L’affrontement entre Airbus et Boeing a repris de plus belle. Si l’entreprise américaine produit moins, elle vend plus !

Le constructeur américain Boeing a vu ses livraisons et surtout ses commandes rebondir en 2021 après deux années de disette liées à la pandémie et aux déboires de son avion vedette, le 737 MAX, sans toutefois avoir retrouvé les niveaux d’avant-crise. Les livraisons du constructeur, freinées par les problèmes du long-courrier 787 Dreamliner, sont aussi restées loin derrière celles de son concurrent européen Airbus.

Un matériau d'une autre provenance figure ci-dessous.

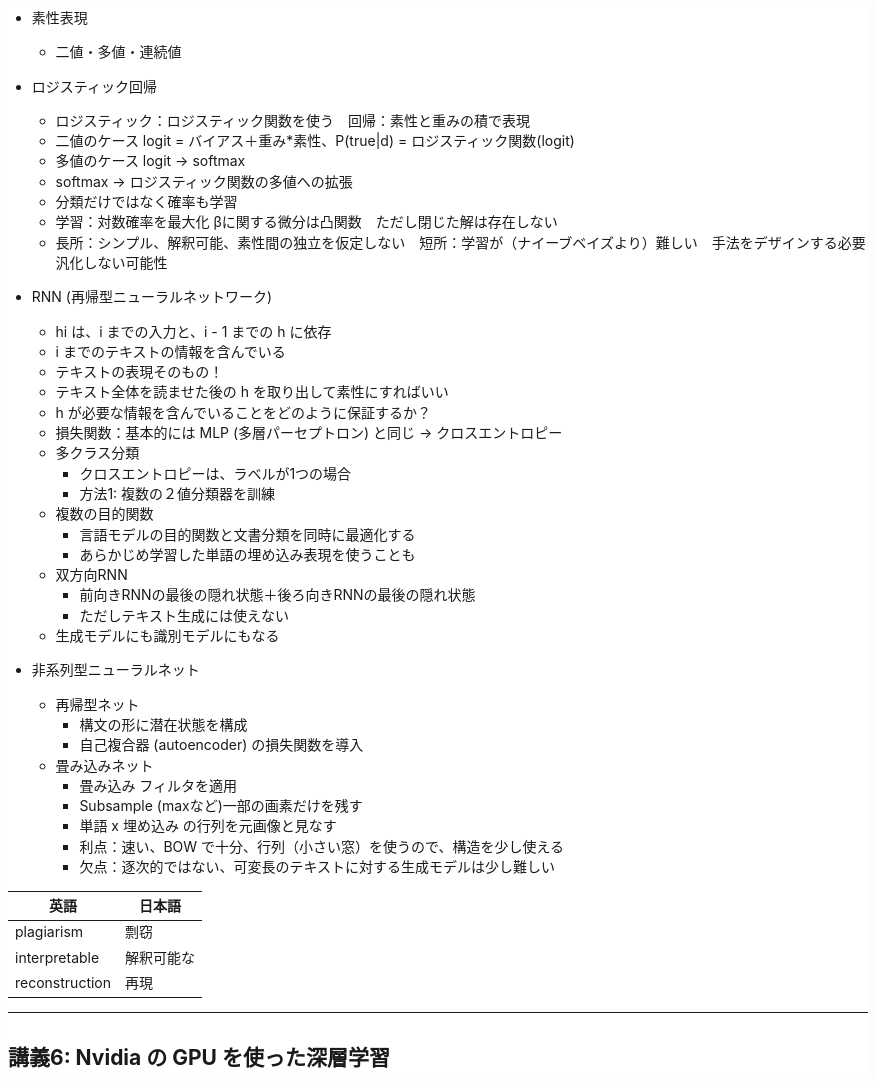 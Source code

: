 - 素性表現
    - 二値・多値・連続値

- ロジスティック回帰
    - ロジスティック：ロジスティック関数を使う　回帰：素性と重みの積で表現
    - 二値のケース  logit = バイアス＋重み*素性、P(true|d) = ロジスティック関数(logit)
    - 多値のケース  logit → softmax
    - softmax → ロジスティック関数の多値への拡張
    - 分類だけではなく確率も学習
    - 学習：対数確率を最大化  βに関する微分は凸関数　ただし閉じた解は存在しない
    - 長所：シンプル、解釈可能、素性間の独立を仮定しない　短所：学習が（ナイーブベイズより）難しい　手法をデザインする必要　汎化しない可能性

- RNN (再帰型ニューラルネットワーク)
    - hi は、i までの入力と、i - 1 までの h に依存
    - i までのテキストの情報を含んでいる
    - テキストの表現そのもの！
    - テキスト全体を読ませた後の h を取り出して素性にすればいい
    - h が必要な情報を含んでいることをどのように保証するか？
    - 損失関数：基本的には MLP (多層パーセプトロン) と同じ → クロスエントロピー
    - 多クラス分類
        - クロスエントロピーは、ラベルが1つの場合
        - 方法1: 複数の２値分類器を訓練
    - 複数の目的関数
        - 言語モデルの目的関数と文書分類を同時に最適化する
        - あらかじめ学習した単語の埋め込み表現を使うことも
    - 双方向RNN
        - 前向きRNNの最後の隠れ状態＋後ろ向きRNNの最後の隠れ状態
        - ただしテキスト生成には使えない
    - 生成モデルにも識別モデルにもなる

- 非系列型ニューラルネット
    - 再帰型ネット
        - 構文の形に潜在状態を構成
        - 自己複合器 (autoencoder) の損失関数を導入
    - 畳み込みネット
        - 畳み込み フィルタを適用
        - Subsample (maxなど)一部の画素だけを残す
        - 単語 x 埋め込み  の行列を元画像と見なす
        - 利点：速い、BOW で十分、行列（小さい窓）を使うので、構造を少し使える
        - 欠点：逐次的ではない、可変長のテキストに対する生成モデルは少し難しい

| 英語              | 日本語             |
|-------------------|--------------------|
| plagiarism        | 剽窃                |
| interpretable     | 解釈可能な           |
| reconstruction    | 再現                |

<hr/>

<a name="lecture6"></a>
## 講義6: Nvidia の GPU を使った深層学習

Boeing a reçu 535 commandes nettes l’an dernier, 909 en ne prenant pas en compte les annulations, les conversions et des ajustements comptables. C’est une nette amélioration par rapport aux deux années précédentes, quand Boeing avait enregistré plus d’annulations que de commandes. Mais cela reste loin des 893 commandes nettes enregistrées par exemple en 2018.

Boeing a d’abord été frappé par la longue immobilisation du 737 MAX, cloué au sol de par le monde en mars 2019 après deux accidents ayant fait 346 morts. Puis par la chute du trafic aérien au début de la pandémie, qui a lourdement affecté les finances des compagnies aériennes et les a incitées à reporter les livraisons et à limiter, voire annuler, leurs commandes.

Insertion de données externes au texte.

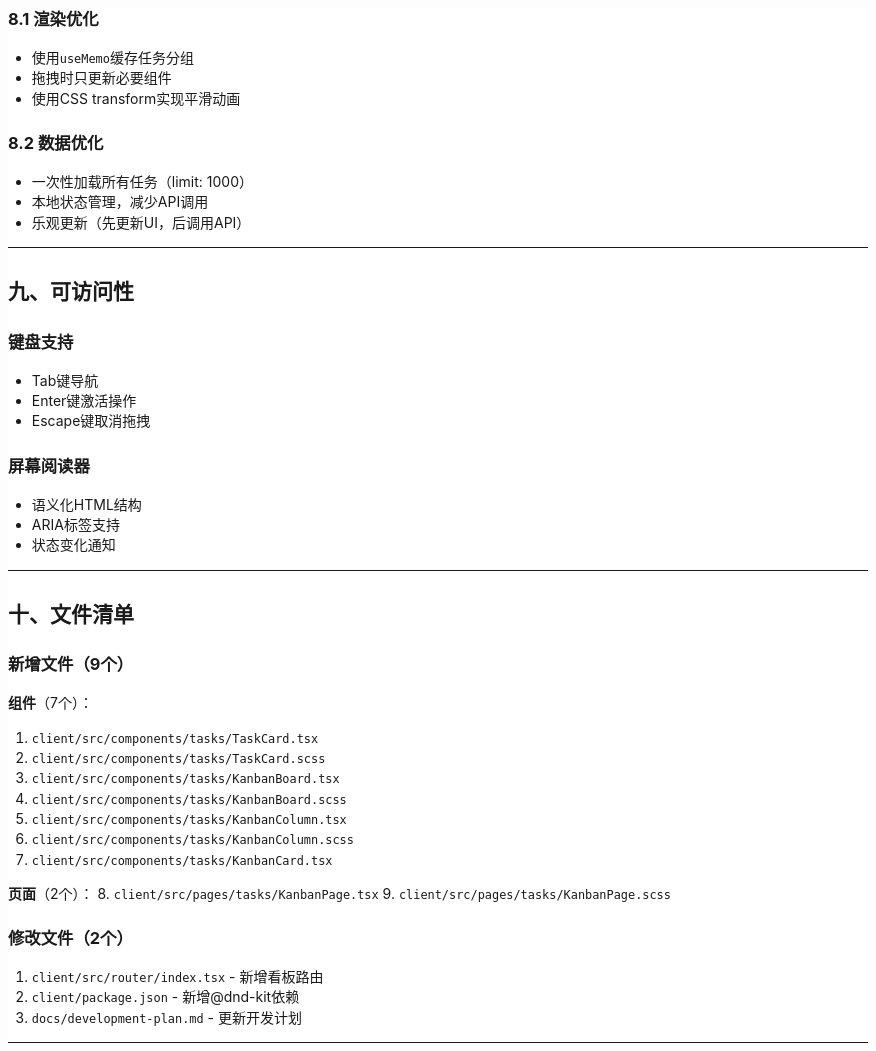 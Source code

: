 ### 8.1 渲染优化
- 使用`useMemo`缓存任务分组
- 拖拽时只更新必要组件
- 使用CSS transform实现平滑动画

### 8.2 数据优化
- 一次性加载所有任务（limit: 1000）
- 本地状态管理，减少API调用
- 乐观更新（先更新UI，后调用API）

---

## 九、可访问性

### 键盘支持
- Tab键导航
- Enter键激活操作
- Escape键取消拖拽

### 屏幕阅读器
- 语义化HTML结构
- ARIA标签支持
- 状态变化通知

---

## 十、文件清单

### 新增文件（9个）

**组件**（7个）：
1. `client/src/components/tasks/TaskCard.tsx`
2. `client/src/components/tasks/TaskCard.scss`
3. `client/src/components/tasks/KanbanBoard.tsx`
4. `client/src/components/tasks/KanbanBoard.scss`
5. `client/src/components/tasks/KanbanColumn.tsx`
6. `client/src/components/tasks/KanbanColumn.scss`
7. `client/src/components/tasks/KanbanCard.tsx`

**页面**（2个）：
8. `client/src/pages/tasks/KanbanPage.tsx`
9. `client/src/pages/tasks/KanbanPage.scss`

### 修改文件（2个）
1. `client/src/router/index.tsx` - 新增看板路由
2. `client/package.json` - 新增@dnd-kit依赖
3. `docs/development-plan.md` - 更新开发计划

---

Airbus ou Boeing, qui devant ?

Malgré des comptes encore fragiles, les sociétés de transport aérien ont toutefois recommencé à négocier des achats cette année, pour faire face à la solide reprise du trafic aérien et, dans l’objectif de réduire leurs émissions de CO2, pour récupérer des appareils souvent plus économes en carburant.

Selon certains critères, Boeing a battu sur le fil Airbus, l’avionneur européen ayant engrangé 507 commandes nettes en 2021, 771 sans prendre en compte les annulations et conversions.

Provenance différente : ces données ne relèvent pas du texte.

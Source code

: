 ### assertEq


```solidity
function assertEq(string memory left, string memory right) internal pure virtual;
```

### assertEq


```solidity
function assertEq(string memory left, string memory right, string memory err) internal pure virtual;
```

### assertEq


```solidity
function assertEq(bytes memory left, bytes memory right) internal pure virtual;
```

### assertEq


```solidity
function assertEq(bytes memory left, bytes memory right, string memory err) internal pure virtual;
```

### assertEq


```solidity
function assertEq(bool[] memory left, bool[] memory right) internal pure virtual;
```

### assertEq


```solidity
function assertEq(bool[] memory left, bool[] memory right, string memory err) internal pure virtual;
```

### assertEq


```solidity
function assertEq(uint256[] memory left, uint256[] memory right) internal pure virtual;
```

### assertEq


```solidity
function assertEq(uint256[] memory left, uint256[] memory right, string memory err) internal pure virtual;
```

Les méthodes de calcul des commandes nettes sont toutefois un peu différentes chez les deux constructeurs, Boeing ayant ré-intégré dans ses comptes 56 commandes retirées en 2020 en raison notamment de la santé financière de ses clients. Sans cet ajustement, ses commandes nettes s’élèvent à 479 appareils et sont donc derrière celles d’Airbus.

Les mono-couloirs : objets de toutes les convoitises

La compétition entre les deux constructeurs reste vive, en particulier sur les appareils mono-couloirs, plus adaptés au rebond actuel du trafic aérien. Après le trou d’air en début de pandémie, les vols ont surtout repris sur les lignes intérieures et continentales, un peu moins sur les lignes internationales longue distance.

Les deux entreprises se sont récemment ravi des clients de longue date, Airbus récupérant en décembre des grosses commandes de Air France-KLM et de Qantas tandis que Boeing a annoncé la semaine dernière avoir passé un accord avec Allegiant Air, qui n’opère actuellement que des Airbus.

Sur l’ensemble de l’année, Airbus a gardé un avantage sur ce créneau des mono-couloirs en enregistrant 475 commandes nettes (38 commandes nettes d’A220 et 437 de la famille A320) contre 395 commandes nettes pour les 737 MAX.

Les livraisons clairement à l’avantage d’Airbus

Du côté des livraisons, qui constituent un baromètre déterminant pour le chiffre d’affaires des avionneurs car les compagnies aériennes paient généralement quand elles prennent possession de l’appareil, le bilan est également mitigé pour le constructeur américain. Boeing a livré 340 appareils en 2021, soit plus du double de l’année précédente.

C’est toutefois loin des 806 appareils acheminés aux clients en 2018, avant que les déboires du 737 MAX puis le net ralentissement du trafic aérien dû à la pandémie ne mettent un coup d’arrêt aux livraisons. C’est aussi bien moins que les 611 avions livrés par Airbus l’an dernier.

Le constructeur américain a pu recommencer à acheminer les 737 MAX aux compagnies. Mais il a dû suspendre les livraisons du long-courrier 787 Dreamliner suite à la découverte de plusieurs vices de fabrication depuis la fin de l’été 2020. A la fin de l’année, le carnet de commandes de Boeing comptait 4.250 appareils, dont 3.376 pour des 737 MAX. A Wall Street, après ces annonces, le titre de l’avionneur grimpait de 2,85% à 215 dollars.